The long-lost pg_upgrade (was:Re: [HACKERS] 8.2 features status)

2006-08-12 Thread Lamar Owen
On Friday 04 August 2006 02:20, Josh Berkus wrote:
 grin Aren't I, the marketing geek, supposed to be the one whining about
 this?
[snip]
  * In-place upgrades (pg_upgrade)

 BTW, I may get Sun to contribute an engineer for this; will get you posted.

Long time no post.  This statement really caught my attention; bravo if true 
upgrading can happen, and someone can be put on it and do it right.

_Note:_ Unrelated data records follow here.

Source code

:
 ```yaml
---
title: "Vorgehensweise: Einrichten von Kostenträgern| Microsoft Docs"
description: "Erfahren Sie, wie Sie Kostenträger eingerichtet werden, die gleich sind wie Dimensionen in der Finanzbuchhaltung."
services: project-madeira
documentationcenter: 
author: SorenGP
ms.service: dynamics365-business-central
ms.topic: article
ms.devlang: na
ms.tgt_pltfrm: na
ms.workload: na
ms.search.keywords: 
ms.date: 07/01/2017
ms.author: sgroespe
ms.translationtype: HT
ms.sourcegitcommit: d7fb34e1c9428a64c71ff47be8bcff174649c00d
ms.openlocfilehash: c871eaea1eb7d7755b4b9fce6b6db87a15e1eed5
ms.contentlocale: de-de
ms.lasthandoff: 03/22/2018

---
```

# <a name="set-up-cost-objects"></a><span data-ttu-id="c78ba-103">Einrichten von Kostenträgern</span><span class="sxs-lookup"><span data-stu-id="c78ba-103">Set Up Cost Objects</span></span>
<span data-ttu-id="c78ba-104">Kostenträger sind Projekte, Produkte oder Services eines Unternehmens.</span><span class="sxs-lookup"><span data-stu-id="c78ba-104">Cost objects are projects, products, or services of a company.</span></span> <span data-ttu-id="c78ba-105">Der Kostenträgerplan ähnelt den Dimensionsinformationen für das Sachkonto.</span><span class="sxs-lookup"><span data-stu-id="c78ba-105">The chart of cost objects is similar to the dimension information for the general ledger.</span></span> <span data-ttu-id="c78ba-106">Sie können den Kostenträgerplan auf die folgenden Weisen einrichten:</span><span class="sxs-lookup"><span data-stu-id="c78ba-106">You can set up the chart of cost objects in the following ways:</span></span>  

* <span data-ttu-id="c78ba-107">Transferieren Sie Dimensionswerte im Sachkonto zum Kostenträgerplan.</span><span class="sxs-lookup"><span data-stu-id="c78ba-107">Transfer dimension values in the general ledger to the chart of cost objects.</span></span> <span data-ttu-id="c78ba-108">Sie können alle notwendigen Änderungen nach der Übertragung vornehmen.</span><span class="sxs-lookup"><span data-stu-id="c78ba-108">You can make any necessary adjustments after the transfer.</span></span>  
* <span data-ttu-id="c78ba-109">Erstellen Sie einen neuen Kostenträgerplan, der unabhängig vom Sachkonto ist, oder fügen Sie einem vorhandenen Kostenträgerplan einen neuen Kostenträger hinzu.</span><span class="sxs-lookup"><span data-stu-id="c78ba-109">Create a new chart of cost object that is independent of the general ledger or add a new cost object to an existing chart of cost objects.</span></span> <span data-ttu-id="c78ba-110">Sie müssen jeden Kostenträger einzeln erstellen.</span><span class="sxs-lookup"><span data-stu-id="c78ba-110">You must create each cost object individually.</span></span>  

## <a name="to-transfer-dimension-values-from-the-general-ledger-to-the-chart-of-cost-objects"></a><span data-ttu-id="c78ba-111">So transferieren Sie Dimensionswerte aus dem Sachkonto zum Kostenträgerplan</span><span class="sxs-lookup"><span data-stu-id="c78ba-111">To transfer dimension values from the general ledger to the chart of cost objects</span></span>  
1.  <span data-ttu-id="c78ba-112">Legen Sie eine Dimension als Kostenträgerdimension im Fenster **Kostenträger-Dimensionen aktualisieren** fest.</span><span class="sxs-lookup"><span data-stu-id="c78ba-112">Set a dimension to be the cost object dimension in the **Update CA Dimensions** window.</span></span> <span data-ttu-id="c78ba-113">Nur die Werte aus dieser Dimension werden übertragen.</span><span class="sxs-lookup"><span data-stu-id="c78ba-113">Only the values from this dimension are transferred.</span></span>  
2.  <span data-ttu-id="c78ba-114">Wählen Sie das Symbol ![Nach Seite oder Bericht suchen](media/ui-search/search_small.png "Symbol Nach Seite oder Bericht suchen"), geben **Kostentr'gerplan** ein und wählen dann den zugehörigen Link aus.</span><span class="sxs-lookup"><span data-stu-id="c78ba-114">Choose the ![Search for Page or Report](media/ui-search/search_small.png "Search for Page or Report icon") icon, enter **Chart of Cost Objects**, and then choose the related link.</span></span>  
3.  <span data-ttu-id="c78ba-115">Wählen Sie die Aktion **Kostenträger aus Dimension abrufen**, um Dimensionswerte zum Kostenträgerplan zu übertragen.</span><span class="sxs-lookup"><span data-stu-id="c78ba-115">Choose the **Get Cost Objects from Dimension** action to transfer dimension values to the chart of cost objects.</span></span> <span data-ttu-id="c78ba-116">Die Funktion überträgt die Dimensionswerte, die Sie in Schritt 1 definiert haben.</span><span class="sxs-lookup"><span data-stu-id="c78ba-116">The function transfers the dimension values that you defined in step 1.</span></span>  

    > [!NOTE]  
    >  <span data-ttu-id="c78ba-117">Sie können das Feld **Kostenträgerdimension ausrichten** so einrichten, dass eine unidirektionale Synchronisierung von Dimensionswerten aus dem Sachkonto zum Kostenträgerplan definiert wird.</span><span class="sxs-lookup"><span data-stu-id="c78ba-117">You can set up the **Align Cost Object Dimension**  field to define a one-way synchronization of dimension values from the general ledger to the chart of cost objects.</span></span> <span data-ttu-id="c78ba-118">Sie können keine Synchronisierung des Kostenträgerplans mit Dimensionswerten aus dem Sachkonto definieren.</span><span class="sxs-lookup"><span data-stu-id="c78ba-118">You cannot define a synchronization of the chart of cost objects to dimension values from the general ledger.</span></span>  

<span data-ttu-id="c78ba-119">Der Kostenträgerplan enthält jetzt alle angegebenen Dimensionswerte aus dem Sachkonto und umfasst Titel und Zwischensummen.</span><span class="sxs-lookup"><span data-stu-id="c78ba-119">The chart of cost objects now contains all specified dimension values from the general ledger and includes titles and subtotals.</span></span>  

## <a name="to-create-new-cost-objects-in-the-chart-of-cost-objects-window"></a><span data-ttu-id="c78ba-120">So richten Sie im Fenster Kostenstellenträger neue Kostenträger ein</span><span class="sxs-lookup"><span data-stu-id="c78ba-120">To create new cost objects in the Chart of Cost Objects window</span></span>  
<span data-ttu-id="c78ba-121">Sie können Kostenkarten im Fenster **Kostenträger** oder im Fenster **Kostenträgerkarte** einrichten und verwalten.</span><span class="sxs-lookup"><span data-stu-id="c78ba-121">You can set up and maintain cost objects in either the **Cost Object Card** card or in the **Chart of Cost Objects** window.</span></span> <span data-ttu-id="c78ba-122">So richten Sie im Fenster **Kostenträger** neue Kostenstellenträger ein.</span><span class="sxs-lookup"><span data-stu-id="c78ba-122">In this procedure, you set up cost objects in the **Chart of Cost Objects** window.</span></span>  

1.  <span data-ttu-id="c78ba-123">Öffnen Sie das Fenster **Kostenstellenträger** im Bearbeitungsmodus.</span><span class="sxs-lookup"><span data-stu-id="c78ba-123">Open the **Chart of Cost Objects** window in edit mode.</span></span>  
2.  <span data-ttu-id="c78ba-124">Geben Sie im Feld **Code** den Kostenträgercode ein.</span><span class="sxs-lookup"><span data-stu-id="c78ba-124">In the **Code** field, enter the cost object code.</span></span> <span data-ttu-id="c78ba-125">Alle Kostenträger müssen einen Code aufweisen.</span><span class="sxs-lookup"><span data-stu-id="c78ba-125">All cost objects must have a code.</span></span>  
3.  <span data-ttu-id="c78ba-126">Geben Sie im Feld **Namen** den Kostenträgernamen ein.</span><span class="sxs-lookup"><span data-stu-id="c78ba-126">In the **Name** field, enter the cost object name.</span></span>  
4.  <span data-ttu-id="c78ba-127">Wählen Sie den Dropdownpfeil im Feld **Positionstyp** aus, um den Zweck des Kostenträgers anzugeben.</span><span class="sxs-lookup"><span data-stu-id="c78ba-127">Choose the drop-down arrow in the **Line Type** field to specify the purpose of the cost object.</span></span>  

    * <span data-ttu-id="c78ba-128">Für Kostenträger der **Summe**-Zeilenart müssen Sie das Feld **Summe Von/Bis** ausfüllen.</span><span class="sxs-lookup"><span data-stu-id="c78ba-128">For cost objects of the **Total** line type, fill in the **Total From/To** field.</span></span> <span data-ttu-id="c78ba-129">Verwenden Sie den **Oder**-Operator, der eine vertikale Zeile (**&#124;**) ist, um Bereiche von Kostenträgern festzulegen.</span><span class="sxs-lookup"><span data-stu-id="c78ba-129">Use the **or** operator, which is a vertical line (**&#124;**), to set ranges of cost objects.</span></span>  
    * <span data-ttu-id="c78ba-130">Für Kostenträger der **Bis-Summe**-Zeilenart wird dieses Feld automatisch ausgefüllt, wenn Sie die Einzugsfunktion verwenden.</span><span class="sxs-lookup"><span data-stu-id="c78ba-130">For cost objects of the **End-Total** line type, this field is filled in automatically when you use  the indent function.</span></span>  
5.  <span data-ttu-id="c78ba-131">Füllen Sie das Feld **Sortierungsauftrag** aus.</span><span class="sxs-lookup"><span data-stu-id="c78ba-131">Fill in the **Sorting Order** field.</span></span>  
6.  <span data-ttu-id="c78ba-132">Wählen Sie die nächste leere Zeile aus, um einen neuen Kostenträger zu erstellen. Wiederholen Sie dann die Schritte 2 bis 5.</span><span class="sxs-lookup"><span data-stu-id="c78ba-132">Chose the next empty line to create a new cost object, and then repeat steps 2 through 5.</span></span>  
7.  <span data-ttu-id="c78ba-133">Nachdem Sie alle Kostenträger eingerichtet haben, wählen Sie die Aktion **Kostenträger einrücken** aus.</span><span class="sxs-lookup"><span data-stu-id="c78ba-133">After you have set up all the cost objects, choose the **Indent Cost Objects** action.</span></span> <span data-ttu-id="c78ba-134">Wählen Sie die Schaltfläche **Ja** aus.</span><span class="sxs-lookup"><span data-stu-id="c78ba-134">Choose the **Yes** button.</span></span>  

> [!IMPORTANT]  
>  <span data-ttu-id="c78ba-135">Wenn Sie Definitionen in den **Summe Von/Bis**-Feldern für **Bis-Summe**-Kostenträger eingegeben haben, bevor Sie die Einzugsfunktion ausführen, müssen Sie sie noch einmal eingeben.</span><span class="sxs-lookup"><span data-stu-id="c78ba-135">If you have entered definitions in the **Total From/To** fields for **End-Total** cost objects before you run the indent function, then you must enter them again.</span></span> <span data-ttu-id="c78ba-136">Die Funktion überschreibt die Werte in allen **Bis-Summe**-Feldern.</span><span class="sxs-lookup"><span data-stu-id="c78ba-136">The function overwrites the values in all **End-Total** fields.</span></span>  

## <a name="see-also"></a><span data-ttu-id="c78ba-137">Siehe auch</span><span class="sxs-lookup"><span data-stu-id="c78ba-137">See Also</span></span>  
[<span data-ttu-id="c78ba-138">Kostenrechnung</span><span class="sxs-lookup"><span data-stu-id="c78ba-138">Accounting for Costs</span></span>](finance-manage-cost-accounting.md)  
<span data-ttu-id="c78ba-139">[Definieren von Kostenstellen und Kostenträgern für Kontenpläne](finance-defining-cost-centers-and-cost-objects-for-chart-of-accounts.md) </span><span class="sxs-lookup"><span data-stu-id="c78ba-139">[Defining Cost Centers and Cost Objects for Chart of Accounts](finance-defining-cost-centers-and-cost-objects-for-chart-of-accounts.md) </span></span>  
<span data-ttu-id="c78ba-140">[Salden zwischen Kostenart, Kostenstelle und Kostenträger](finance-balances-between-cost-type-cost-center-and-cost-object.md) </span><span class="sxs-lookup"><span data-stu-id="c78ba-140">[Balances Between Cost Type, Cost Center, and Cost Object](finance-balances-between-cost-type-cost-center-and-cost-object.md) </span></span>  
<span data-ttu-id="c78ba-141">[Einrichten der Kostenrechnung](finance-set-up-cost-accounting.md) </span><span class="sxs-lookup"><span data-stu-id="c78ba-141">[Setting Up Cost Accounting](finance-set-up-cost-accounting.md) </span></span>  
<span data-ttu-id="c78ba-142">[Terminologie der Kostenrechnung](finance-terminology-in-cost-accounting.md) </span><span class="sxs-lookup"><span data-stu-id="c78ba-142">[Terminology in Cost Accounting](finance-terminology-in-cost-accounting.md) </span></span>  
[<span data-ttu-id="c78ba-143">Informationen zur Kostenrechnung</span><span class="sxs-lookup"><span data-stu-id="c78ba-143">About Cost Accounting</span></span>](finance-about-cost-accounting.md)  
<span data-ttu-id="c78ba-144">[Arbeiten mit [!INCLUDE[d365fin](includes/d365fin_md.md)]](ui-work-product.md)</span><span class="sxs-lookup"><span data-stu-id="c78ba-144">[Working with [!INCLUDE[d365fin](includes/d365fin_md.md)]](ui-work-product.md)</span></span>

As Tom said, a little farther down the thread, we have talked over this many 
times.  I specifically remember, oh, about a dozen times I personally 
have 'gadflied' this issue.

As one who now has a, let's see: 
[EMAIL PROTECTED] ~]# du /var/lib/pgsql/data -s
16668528/var/lib/pgsql/data
[EMAIL PROTECTED] ~]# 

Yes, a 16GB inventory database, with in-database large object images.  Anyway, 
as one who does not look forward to migrating this the old-fashioned way (I 
can just imagine how fas^H^H^Hslow a restore of all those large objects is 
going to be; backup is slow enough (about 50 minutes on this Xeon 2.4GHz 
box)), in place upgrade would cut this considerably; the database is not a 
complex one, just a largish one.  It's, let's see, only holding a little less 
than 5,000 items with associated lo images (due to many factors, this is 
handled through ODBC from Microsoft Access; it is a kludge, and a big one, 
but it works very smoothly from the users' points of view, where item images 
are literally 'dragged and dropped' from the digital camera straight to the 
database).

So, anyway, looking forward to seeing some progress in this department... :-)
-- 
Lamar Owen
Director of Information Technology
Pisgah Astronomical Research Institute
1 PARI Drive
Rosman, NC  28772
(828)862-5554
www.pari.edu

---(end of broadcast)---
TIP 1: if posting/reading through Usenet, please send an appropriate
   subscribe-nomail command to [EMAIL PROTECTED] so that your
   message can get through to the mailing list cleanly


Re: pg_upgrade (was: [HACKERS] 8.2 features status)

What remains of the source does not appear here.